- [Instructions for the task]:
In the records below, find the lines that include "with" and copy each.

[Source texts of formatted documents]
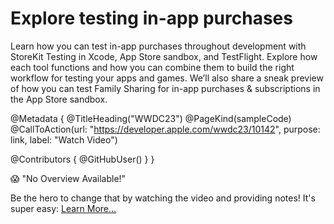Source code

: # Explore testing in-app purchases

Learn how you can test in-app purchases throughout development with StoreKit Testing in Xcode, App Store sandbox, and TestFlight. Explore how each tool functions and how you can combine them to build the right workflow for testing your apps and games. We’ll also share a sneak preview of how you can test Family Sharing for in-app purchases & subscriptions in the App Store sandbox.

@Metadata {
   @TitleHeading("WWDC23")
   @PageKind(sampleCode)
   @CallToAction(url: "https://developer.apple.com/wwdc23/10142", purpose: link, label: "Watch Video")

   @Contributors {
      @GitHubUser(<replace this with your GitHub handle>)
   }
}

😱 "No Overview Available!"

Be the hero to change that by watching the video and providing notes! It's super easy:
 [Learn More…](https://wwdcnotes.github.io/WWDCNotes/documentation/wwdcnotes/contributing)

- [Answer to the problem]:
Learn how you can test in-app purchases throughout development with StoreKit Testing in Xcode, App Store sandbox, and TestFlight. Explore how each tool functions and how you can combine them to build the right workflow for testing your apps and games. We’ll also share a sneak preview of how you can test Family Sharing for in-app purchases & subscriptions in the App Store sandbox.
      @GitHubUser(<replace this with your GitHub handle>)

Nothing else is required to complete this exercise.